Data records Start Marker

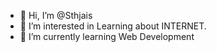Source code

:- 👋 Hi, I’m @Sthjais
- 👀 I’m interested in Learning about INTERNET.
- 🌱 I’m currently learning Web Development

<!---
Sthjais/Sthjais is a ✨ special ✨ repository because its `README.md` (this file) appears on your GitHub profile.
You can click the Preview link to take a look at your changes.
--->
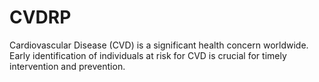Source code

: # CVDRP
Cardiovascular Disease (CVD) is a significant health concern worldwide. Early identification of individuals at risk for CVD is crucial for timely intervention and prevention. 
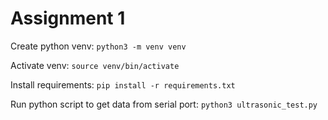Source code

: # Assignment 1

Create python venv:
`python3 -m venv venv`

Activate venv:
`source venv/bin/activate`

Install requirements:
`pip install -r requirements.txt`

Run python script to get data from serial port:
`python3 ultrasonic_test.py`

Data records End Marker

● **Exercise directions**:
Without altering a word, return all of the records above and leave out their pictures.

● **Output below**:
Source code

:- 👋 Hi, I’m @Sthjais
- 👀 I’m interested in Learning about INTERNET.
- 🌱 I’m currently learning Web Development

<!---
Sthjais/Sthjais is a ✨ special ✨ repository because its `README.md` (this file) appears on your GitHub profile.
You can click the Preview link to take a look at your changes.
--->
Source code

: # CVDRP
Cardiovascular Disease (CVD) is a significant health concern worldwide. Early identification of individuals at risk for CVD is crucial for timely intervention and prevention. 
Source code

: # Assignment 1

Create python venv:
`python3 -m venv venv`

Activate venv:
`source venv/bin/activate`

Install requirements:
`pip install -r requirements.txt`

Run python script to get data from serial port:
`python3 ultrasonic_test.py`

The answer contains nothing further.